There is a silver lining for Democrats in the Brown cloud that has descended upon them. It's distracted attention from testimony about appalling intelligence failures with regard to the Christmas bomber.
On Wednesday, as panicked Democrats wondered what Scott Brown's stunning win in the Massachusetts U.S. Senate race portends for them, four senior intelligence officials testified before the Senate Homeland Security Committee and the Senate Judiciary Committee about the interrogation, such as it was, of Umar Farouk Abdulmutallab, the Nigerian who tried to blow up a Northwest Air Lines flight.
The officials were Homeland Security Secretary Janet Napolitano, Director of National Intelligence Adm. Dennis Blair, Michael Leiter, chairman of the National Counterterrorism Center, and FBI Director Robert Mueller.
At the Homeland Security Committee hearing, Ms. Napolitano, Mr. Blair and Mr. Leiter said they weren't consulted before the decision was made to treat Mr. Abdulmutallab as a criminal defendant.
That decision was made by a senior official at the Justice Department who the Obama administration is unwilling to identify.
Shortly after assuming office, President Barack Obama stripped the responsibility for interrogating terrorists from the CIA and gave it to a new group, the High Value Detainee Interrogation Group, which would report directly to the director of national intelligence.
Mr. Abdulmutallab should have been questioned by agents from what's known as the HIG, Adm. Blair said at the hearing:
"The unit was created exactly for this purpose. To make a decision on whether a certain person who was detained should be treated as a case for federal prosecution or for some of the other means ... We did not invoke the HIG in this case. We should have."
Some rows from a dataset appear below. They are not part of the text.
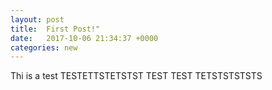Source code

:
 ```yaml
---
layout: post
title:  First Post!"
date:   2017-10-06 21:34:37 +0000
categories: new
---
```


Thi is a test TESTETTSTETSTST TEST TEST TETSTSTSTSTS
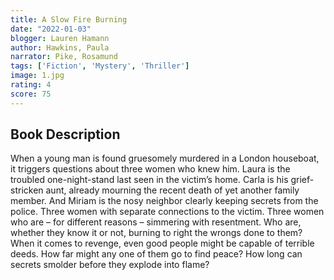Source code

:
 ```yaml
---
title: A Slow Fire Burning 
date: "2022-01-03"
blogger: Lauren Hamann
author: Hawkins, Paula
narrator: Pike, Rosamund
tags: ['Fiction', 'Mystery', 'Thriller']
image: 1.jpg
rating: 4
score: 75
---
```


## Book Description

When a young man is found gruesomely murdered in a London houseboat, it triggers questions about three women who knew him. Laura is the troubled one-night-stand last seen in the victim’s home. Carla is his grief-stricken aunt, already mourning the recent death of yet another family member. And Miriam is the nosy neighbor clearly keeping secrets from the police. Three women with separate connections to the victim. Three women who are – for different reasons – simmering with resentment. Who are, whether they know it or not, burning to right the wrongs done to them? When it comes to revenge, even good people might be capable of terrible deeds. How far might any one of them go to find peace? How long can secrets smolder before they explode into flame?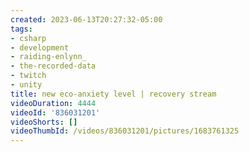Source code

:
 ```yaml
---
created: 2023-06-13T20:27:32-05:00
tags:
- csharp
- development
- raiding-enlynn_
- the-recorded-data
- twitch
- unity
title: new eco-anxiety level | recovery stream
videoDuration: 4444
videoId: '836031201'
videoShorts: []
videoThumbId: /videos/836031201/pictures/1683761325
---
```

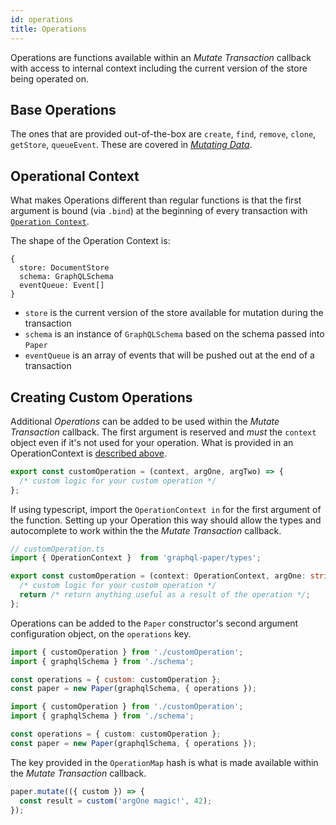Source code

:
 ```yaml
---
id: operations
title: Operations
---
```


Operations are functions available within an *Mutate Transaction* callback with access to internal context including the current version of the store being operated on.

## Base Operations

The ones that are provided out-of-the-box are `create`, `find`, `remove`, `clone`, `getStore`, `queueEvent`. These are covered in [*Mutating Data*](/docs/paper/mutating-data#transaction-operations).

## Operational Context

What makes Operations different than regular functions is that the first argument is bound (via `.bind`) at the beginning of every transaction with [`Operation Context`](pathname:///api/paper/modules/types.html#OperationContext).

The shape of the Operation Context is:
```
{
  store: DocumentStore
  schema: GraphQLSchema
  eventQueue: Event[]
}
```

* `store` is the current version of the store available for mutation during the transaction
* `schema` is an instance of `GraphQLSchema` based on the schema passed into `Paper`
* `eventQueue` is an array of events that will be pushed out at the end of a transaction

## Creating Custom Operations

Additional *Operations* can be added to be used within the *Mutate Transaction* callback.
The first argument is reserved and *must* the `context` object even if it's not used for your operation.
What is provided in an OperationContext is [described above](#operational-context).

```js
export const customOperation = (context, argOne, argTwo) => {
  /* custom logic for your custom operation */
};
```

If using typescript, import the `OperationContext in` for the first argument of the function. Setting up your Operation this way should allow the types and autocomplete to work within the the *Mutate Transaction* callback.

```typescript
// customOperation.ts
import { OperationContext }  from 'graphql-paper/types';

export const customOperation = (context: OperationContext, argOne: string, argTwo: number) => {
  /* custom logic for your custom operation */
  return /* return anything useful as a result of the operation */;
};
```

Operations can be added to the `Paper` constructor's second argument configuration object, on the `operations` key.

```js
import { customOperation } from './customOperation';
import { graphqlSchema } from './schema';

const operations = { custom: customOperation };
const paper = new Paper(graphqlSchema, { operations });
```

```typescript
import { customOperation } from './customOperation';
import { graphqlSchema } from './schema';

const operations = { custom: customOperation };
const paper = new Paper(graphqlSchema, { operations });
```

The key provided in the `OperationMap` hash is what is made available within the *Mutate Transaction* callback.

```js
paper.mutate(({ custom }) => {
  const result = custom('argOne magic!', 42);
});
```
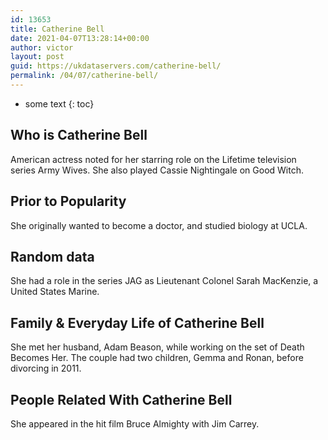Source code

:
 ```yaml
---
id: 13653
title: Catherine Bell
date: 2021-04-07T13:28:14+00:00
author: victor
layout: post
guid: https://ukdataservers.com/catherine-bell/
permalink: /04/07/catherine-bell/
---
```


* some text
{: toc}


## Who is Catherine Bell



American actress noted for her starring role on the Lifetime television series Army Wives. She also played Cassie Nightingale on Good Witch.

                
                
                
## Prior to Popularity



She originally wanted to become a doctor, and studied biology at UCLA.

                
                
                
## Random data



She had a role in the series JAG as Lieutenant Colonel Sarah MacKenzie, a United States Marine.

                
                
                
## Family & Everyday Life of Catherine Bell



She met her husband, Adam Beason, while working on the set of Death Becomes Her. The couple had two children, Gemma and Ronan, before divorcing in 2011.

                
                
                
## People Related With Catherine Bell



She appeared in the hit film Bruce Almighty with Jim Carrey.

                
              
            
          
          
          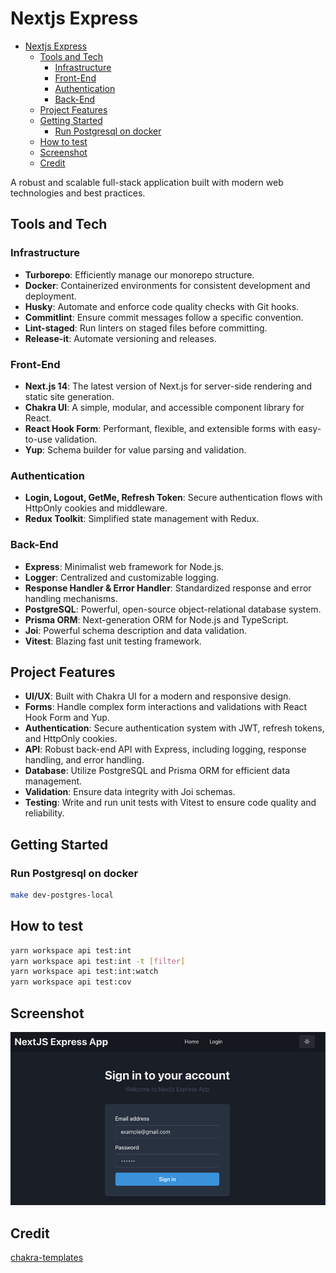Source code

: # Nextjs Express

<!--toc:start-->

- [Nextjs Express](#nextjs-express)
  - [Tools and Tech](#tools-and-tech)
    - [Infrastructure](#infrastructure)
    - [Front-End](#front-end)
    - [Authentication](#authentication)
    - [Back-End](#back-end)
  - [Project Features](#project-features)
  - [Getting Started](#getting-started)
    - [Run Postgresql on docker](#run-postgresql-on-docker)
  - [How to test](#how-to-test)
  - [Screenshot](#screenshot)
  - [Credit](#credit)
  <!--toc:end-->

A robust and scalable full-stack application built with modern web technologies and best practices.

## Tools and Tech

### Infrastructure

- **Turborepo**: Efficiently manage our monorepo structure.
- **Docker**: Containerized environments for consistent development and deployment.
- **Husky**: Automate and enforce code quality checks with Git hooks.
- **Commitlint**: Ensure commit messages follow a specific convention.
- **Lint-staged**: Run linters on staged files before committing.
- **Release-it**: Automate versioning and releases.

### Front-End

- **Next.js 14**: The latest version of Next.js for server-side rendering and static site generation.
- **Chakra UI**: A simple, modular, and accessible component library for React.
- **React Hook Form**: Performant, flexible, and extensible forms with easy-to-use validation.
- **Yup**: Schema builder for value parsing and validation.

### Authentication

- **Login, Logout, GetMe, Refresh Token**: Secure authentication flows with HttpOnly cookies and middleware.
- **Redux Toolkit**: Simplified state management with Redux.

### Back-End

- **Express**: Minimalist web framework for Node.js.
- **Logger**: Centralized and customizable logging.
- **Response Handler & Error Handler**: Standardized response and error handling mechanisms.
- **PostgreSQL**: Powerful, open-source object-relational database system.
- **Prisma ORM**: Next-generation ORM for Node.js and TypeScript.
- **Joi**: Powerful schema description and data validation.
- **Vitest**: Blazing fast unit testing framework.

## Project Features

- **UI/UX**: Built with Chakra UI for a modern and responsive design.
- **Forms**: Handle complex form interactions and validations with React Hook Form and Yup.
- **Authentication**: Secure authentication system with JWT, refresh tokens, and HttpOnly cookies.
- **API**: Robust back-end API with Express, including logging, response handling, and error handling.
- **Database**: Utilize PostgreSQL and Prisma ORM for efficient data management.
- **Validation**: Ensure data integrity with Joi schemas.
- **Testing**: Write and run unit tests with Vitest to ensure code quality and reliability.

## Getting Started

### Run Postgresql on docker

```bash
make dev-postgres-local
```

## How to test

```bash
yarn workspace api test:int
yarn workspace api test:int -t [filter]
yarn workspace api test:int:watch
yarn workspace api test:cov
```

## Screenshot

![Alt text](doc/images/screenshot_1.png)

## Credit

[chakra-templates](https://chakra-templates.vercel.app/)
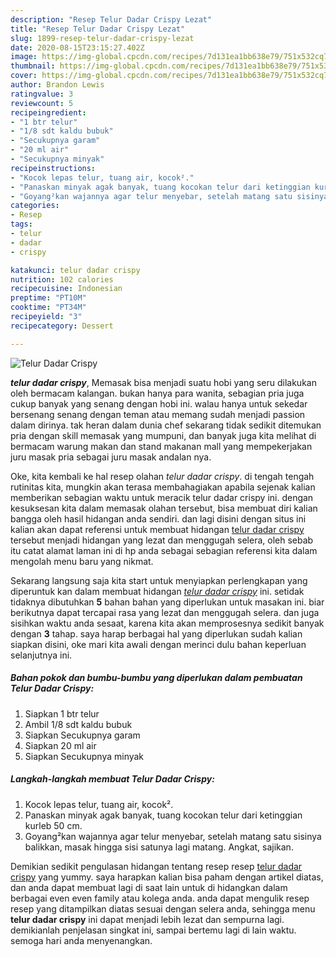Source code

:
 ```yaml
---
description: "Resep Telur Dadar Crispy Lezat"
title: "Resep Telur Dadar Crispy Lezat"
slug: 1899-resep-telur-dadar-crispy-lezat
date: 2020-08-15T23:15:27.402Z
image: https://img-global.cpcdn.com/recipes/7d131ea1bb638e79/751x532cq70/telur-dadar-crispy-foto-resep-utama.jpg
thumbnail: https://img-global.cpcdn.com/recipes/7d131ea1bb638e79/751x532cq70/telur-dadar-crispy-foto-resep-utama.jpg
cover: https://img-global.cpcdn.com/recipes/7d131ea1bb638e79/751x532cq70/telur-dadar-crispy-foto-resep-utama.jpg
author: Brandon Lewis
ratingvalue: 3
reviewcount: 5
recipeingredient:
- "1 btr telur"
- "1/8 sdt kaldu bubuk"
- "Secukupnya garam"
- "20 ml air"
- "Secukupnya minyak"
recipeinstructions:
- "Kocok lepas telur, tuang air, kocok²."
- "Panaskan minyak agak banyak, tuang kocokan telur dari ketinggian kurleb 50 cm."
- "Goyang²kan wajannya agar telur menyebar, setelah matang satu sisinya balikkan, masak hingga sisi satunya lagi matang. Angkat, sajikan."
categories:
- Resep
tags:
- telur
- dadar
- crispy

katakunci: telur dadar crispy 
nutrition: 102 calories
recipecuisine: Indonesian
preptime: "PT10M"
cooktime: "PT34M"
recipeyield: "3"
recipecategory: Dessert

---
```



![Telur Dadar Crispy](https://img-global.cpcdn.com/recipes/7d131ea1bb638e79/751x532cq70/telur-dadar-crispy-foto-resep-utama.jpg)

<b><i>telur dadar crispy</i></b>, Memasak bisa menjadi suatu hobi yang seru dilakukan oleh bermacam kalangan. bukan hanya para wanita, sebagian pria juga cukup banyak yang senang dengan hobi ini. walau hanya untuk sekedar bersenang senang dengan teman atau memang sudah menjadi passion dalam dirinya. tak heran dalam dunia chef sekarang tidak sedikit ditemukan pria dengan skill memasak yang mumpuni, dan banyak juga kita melihat di bermacam warung makan dan stand makanan mall yang mempekerjakan juru masak pria sebagai juru masak andalan nya.



Oke, kita kembali ke hal resep olahan <i>telur dadar crispy</i>. di tengah tengah rutinitas kita, mungkin akan terasa membahagiakan apabila sejenak kalian memberikan sebagian waktu untuk meracik telur dadar crispy ini. dengan kesuksesan kita dalam memasak olahan tersebut, bisa membuat diri kalian bangga oleh hasil hidangan anda sendiri. dan lagi disini dengan situs ini kalian akan dapat referensi untuk membuat hidangan <u>telur dadar crispy</u> tersebut menjadi hidangan yang lezat dan menggugah selera, oleh sebab itu catat alamat laman ini di hp anda sebagai sebagian referensi kita dalam mengolah menu baru yang nikmat.


Sekarang langsung saja kita start untuk menyiapkan perlengkapan yang diperuntuk kan dalam membuat hidangan <u><i>telur dadar crispy</i></u> ini. setidak tidaknya dibutuhkan <b>5</b> bahan bahan yang diperlukan untuk masakan ini. biar berikutnya dapat tercapai rasa yang lezat dan menggugah selera. dan juga sisihkan waktu anda sesaat, karena kita akan memprosesnya sedikit banyak dengan <b>3</b> tahap. saya harap berbagai hal yang diperlukan sudah kalian siapkan disini, oke mari kita awali dengan merinci dulu bahan keperluan selanjutnya ini.

<!--inarticleads1-->

##### Bahan pokok dan bumbu-bumbu yang diperlukan dalam pembuatan Telur Dadar Crispy:

1. Siapkan 1 btr telur
1. Ambil 1/8 sdt kaldu bubuk
1. Siapkan Secukupnya garam
1. Siapkan 20 ml air
1. Siapkan Secukupnya minyak




<!--inarticleads2-->

##### Langkah-langkah membuat Telur Dadar Crispy:

1. Kocok lepas telur, tuang air, kocok².
1. Panaskan minyak agak banyak, tuang kocokan telur dari ketinggian kurleb 50 cm.
1. Goyang²kan wajannya agar telur menyebar, setelah matang satu sisinya balikkan, masak hingga sisi satunya lagi matang. Angkat, sajikan.




Demikian sedikit pengulasan hidangan tentang resep resep <u>telur dadar crispy</u> yang yummy. saya harapkan kalian bisa paham dengan artikel diatas, dan anda dapat membuat lagi di saat lain untuk di hidangkan dalam berbagai even even family atau kolega anda. anda dapat mengulik resep resep yang ditampilkan diatas sesuai dengan selera anda, sehingga menu <b>telur dadar crispy</b> ini dapat menjadi lebih lezat dan sempurna lagi. demikianlah penjelasan singkat ini, sampai bertemu lagi di lain waktu. semoga hari anda menyenangkan.
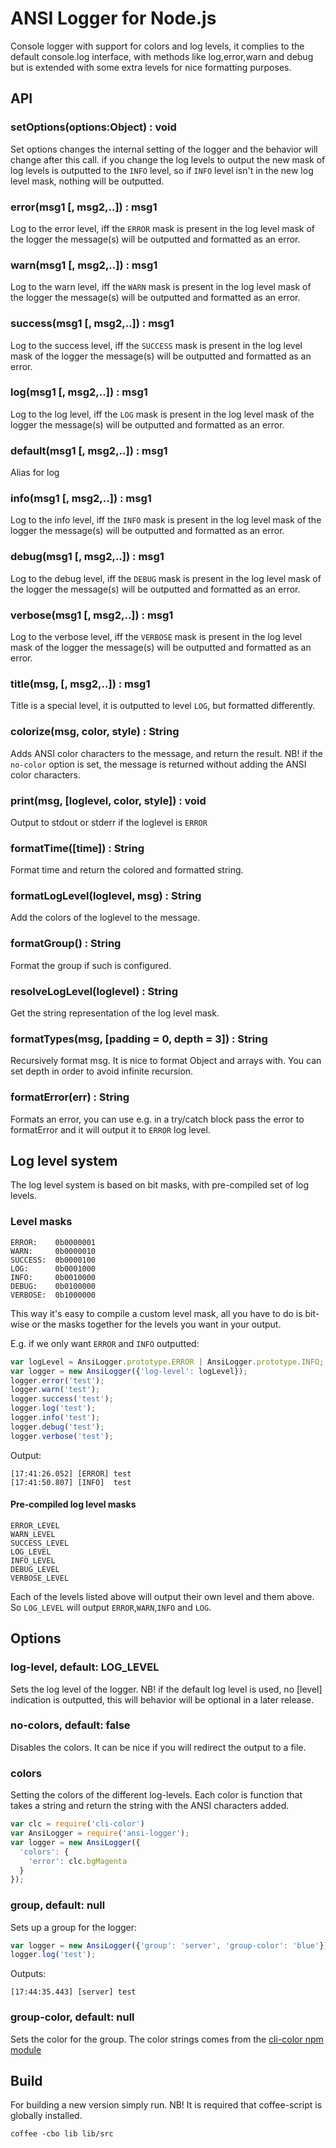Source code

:# ANSI Logger for Node.js #

Console logger with support for colors and log levels, it complies to the default console.log interface, with methods like log,error,warn and debug but is extended with some extra levels for nice formatting purposes.

## API

### setOptions(options:Object) : void
Set options changes the internal setting of the logger
and the behavior will change after this call.
if you change the log levels to output the new mask of log levels is outputted to
the `INFO` level, so if `INFO` level isn't in the new log level mask, nothing will be outputted.

### error(msg1 [, msg2,..]) : msg1
Log to the error level, iff the `ERROR` mask is present in the log level mask of the logger
the message(s) will be outputted and formatted as an error.

### warn(msg1 [, msg2,..]) : msg1
Log to the warn level, iff the `WARN` mask is present in the log level mask of the logger
the message(s) will be outputted and formatted as an error.

### success(msg1 [, msg2,..]) : msg1
Log to the success level, iff the `SUCCESS` mask is present in the log level mask of the logger
the message(s) will be outputted and formatted as an error.

### log(msg1 [, msg2,..]) : msg1
Log to the log level, iff the `LOG` mask is present in the log level mask of the logger
the message(s) will be outputted and formatted as an error.

### default(msg1 [, msg2,..]) : msg1
Alias for log

### info(msg1 [, msg2,..]) : msg1
Log to the info level, iff the `INFO` mask is present in the log level mask of the logger
the message(s) will be outputted and formatted as an error.

### debug(msg1 [, msg2,..]) : msg1
Log to the debug level, iff the `DEBUG` mask is present in the log level mask of the logger
the message(s) will be outputted and formatted as an error.

### verbose(msg1 [, msg2,..]) : msg1
Log to the verbose level, iff the `VERBOSE` mask is present in the log level mask of the logger
the message(s) will be outputted and formatted as an error.

### title(msg, [, msg2,..]) : msg1
Title is a special level, it is outputted to level `LOG`, but formatted differently.

### colorize(msg, color, style) : String
Adds ANSI color characters to the message, and return the result.
NB! if the `no-color` option is set, the message is returned without adding the ANSI color characters.

### print(msg, [loglevel, color, style]) : void
Output to stdout or stderr if the loglevel is `ERROR`

### formatTime([time]) : String
Format time and return the colored and formatted string.

### formatLogLevel(loglevel, msg) : String
Add the colors of the loglevel to the message.

### formatGroup() : String
Format the group if such is configured.

### resolveLogLevel(loglevel) : String
Get the string representation of the log level mask.

### formatTypes(msg, [padding = 0, depth = 3]) : String
Recursively format msg. It is nice to format Object and arrays with.
You can set depth in order to avoid infinite recursion.

### formatError(err) : String
Formats an error, you can use e.g. in a try/catch block pass the error to formatError
and it will output it to `ERROR` log level.

## Log level system

The log level system is based on bit masks, with pre-compiled set of log levels.

### Level masks

    ERROR:    0b0000001
    WARN:     0b0000010
    SUCCESS:  0b0000100
    LOG:      0b0001000
    INFO:     0b0010000
    DEBUG:    0b0100000
    VERBOSE:  0b1000000

This way it's easy to compile a custom level mask, all you have to do is bit-wise or the masks together for the levels you want in your output.

E.g. if we only want `ERROR` and `INFO` outputted:

```javascript
var logLevel = AnsiLogger.prototype.ERROR | AnsiLogger.prototype.INFO;
var logger = new AnsiLogger({'log-level': logLevel});
logger.error('test');
logger.warn('test');
logger.success('test');
logger.log('test');
logger.info('test');
logger.debug('test');
logger.verbose('test');
```
Output:

```shell
[17:41:26.052] [ERROR] test
[17:41:50.807] [INFO]  test
```

#### Pre-compiled log level masks

```
ERROR_LEVEL
WARN_LEVEL
SUCCESS_LEVEL
LOG_LEVEL
INFO_LEVEL
DEBUG_LEVEL
VERBOSE_LEVEL
```

Each of the levels listed above will output their own level and them above. So `LOG_LEVEL` will output `ERROR`,`WARN`,`INFO` and `LOG`.

## Options

### log-level, default: LOG_LEVEL
Sets the log level of the logger.
NB! if the default log level is used, no [level] indication is outputted, this will behavior will be optional in a later release.

### no-colors, default: false
Disables the colors.
It can be nice if you will redirect the output to a file.

### colors
Setting the colors of the different log-levels. Each color is function that takes a string and return the string with the ANSI characters added.

```javascript
var clc = require('cli-color')
var AnsiLogger = require('ansi-logger');
var logger = new AnsiLogger({
  'colors': {
    'error': clc.bgMagenta
  }
});
```

### group, default: null
Sets up a group for the logger:

```javascript
var logger = new AnsiLogger({'group': 'server', 'group-color': 'blue'});
logger.log('test');
```
Outputs:

```shell
[17:44:35.443] [server] test
```

### group-color, default: null
Sets the color for the group. The color strings comes from the [cli-color npm module](https://github.com/medikoo/cli-color)

## Build ##
For building a new version simply run.
NB! It is required that coffee-script is globally installed. 

```shell
coffee -cbo lib lib/src
```

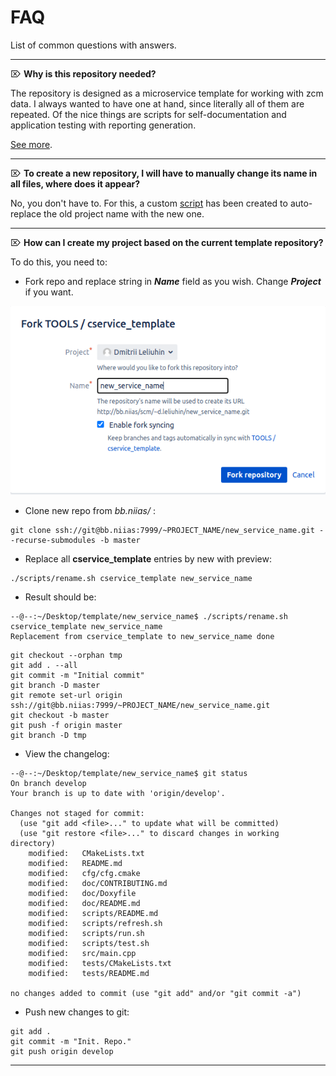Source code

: # FAQ

List of common questions with answers.

---

⌦ **Why is this repository needed?**

The repository is designed as a microservice template for working with zcm data. 
I always wanted to have one at hand, since literally all of them are repeated. 
Of the nice things are scripts for self-documentation and application testing with reporting generation.

[See more](https://docs.google.com/presentation/d/1z1u0K08LDK4b8O-dDTnzsaE7yN4jyS3FLGR6AJOI1cM/edit?usp=sharing).

---

⌦ **To create a new repository, I will have to manually change its name in all files, where does it appear?**

No, you don't have to. For this, a custom [script](../scripts/rename.sh) has been created to auto-replace the old project name with the new one.

---

⌦ **How can I create my project based on the current template repository?**

To do this, you need to:

- Fork repo and replace string in ***Name*** field as you wish. Change ***Project*** if you want.

![fork](img/fork.png)

- Clone new repo from *bb.niias/* :

```
git clone ssh://git@bb.niias:7999/~PROJECT_NAME/new_service_name.git --recurse-submodules -b master
```

- Replace all **cservice_template** entries by new with preview:

```
./scripts/rename.sh cservice_template new_service_name
```

- Result should be:
```
--@--:~/Desktop/template/new_service_name$ ./scripts/rename.sh cservice_template new_service_name
Replacement from cservice_template to new_service_name done
```


```
git checkout --orphan tmp
git add . --all
git commit -m "Initial commit"
git branch -D master
git remote set-url origin ssh://git@bb.niias:7999/~PROJECT_NAME/new_service_name.git
git checkout -b master
git push -f origin master
git branch -D tmp
```

- View the changelog:

```
--@--:~/Desktop/template/new_service_name$ git status
On branch develop
Your branch is up to date with 'origin/develop'.

Changes not staged for commit:
  (use "git add <file>..." to update what will be committed)
  (use "git restore <file>..." to discard changes in working directory)
	modified:   CMakeLists.txt
	modified:   README.md
	modified:   cfg/cfg.cmake
	modified:   doc/CONTRIBUTING.md
	modified:   doc/Doxyfile
	modified:   doc/README.md
	modified:   scripts/README.md
	modified:   scripts/refresh.sh
	modified:   scripts/run.sh
	modified:   scripts/test.sh
	modified:   src/main.cpp
	modified:   tests/CMakeLists.txt
	modified:   tests/README.md

no changes added to commit (use "git add" and/or "git commit -a")

```

- Push new changes to git:

```
git add .
git commit -m "Init. Repo."
git push origin develop
```

---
One reason the HIG wasn't called in, Adm. Blair told Sen. Susan Collins, R-Maine, was because "frankly, we were thinking more [of using HIG for] overseas people" than for terrorists captured in the United States.
Adm. Blair also said he'd been pressured to reduce the number of names on the "no-fly list."
According to Newsweek reporter Michael Isikoff, the director of national intelligence was ordered to "amend" his testimony by furious Obama administration officials.
"One senior official described the comments by Blair ... as misinformed on multiple levels and all the more damaging because they immediately fueled Republican criticism that the administration mishandled the Christmas day incident," Mr. Isikoff wrote.
Mr. Blair did issue a statement saying his testimony had been "misconstrued;" that the real reason the HIG didn't interrogate Mr. Abdulmutallab is because the unit isn't "fully operational."
It's difficult to say which is more disconcerting: That it hadn't occurred to senior intelligence officials that a terrorist might be captured within the United States, or that nearly a year into Mr. Obama's presidency, he hadn't set up a means to interrogate captured terrorists to replace the one he dismantled.
In any event, until his lawyer arrived, Mr. Abdulmutallab was questioned by FBI agents who regarded this as an ordinary criminal case. They were not familiar with information about the suspect's link to terrorists that had been gathered by the counterterrorism center.
At the Judiciary Committee hearing, FBI Director Mueller acknowledged that Mr. Abdulmutallab clammed up as soon as he was told he had a right to remain silent. But Mr. Mueller defended the decision to treat him as a criminal defendant and to make that decision without consulting senior intelligence officials, himself among them.
In response to sharp questions from Sen. Jeff Sessions, R-Ala., Mr. Mueller said the decision to treat Mr. Abdulmutallab as a criminal was made "on the fly" by the agents on the scene. He indicated that they'd received no guidance from higher authority on how to deal with such situations.
Eric Fehrnstrom, an adviser to Scott Brown, said his candidate's stunning victory was fueled more by Mr. Brown's opposition to treating terrorists as criminal defendants than by his opposition to Obamacare. So panicked Democrats who are urging the president to "pivot" on health care should urge him to "pivot" on terrorism as well. Pressing Obamacare can only hurt the political prospects of Democrats. Continued laxness on terror could get a lot of Americans killed.
Unfortunately, the administration's harsh response to Adm. Blair's honesty indicates the president is more concerned with covering his posterior than in protecting ours.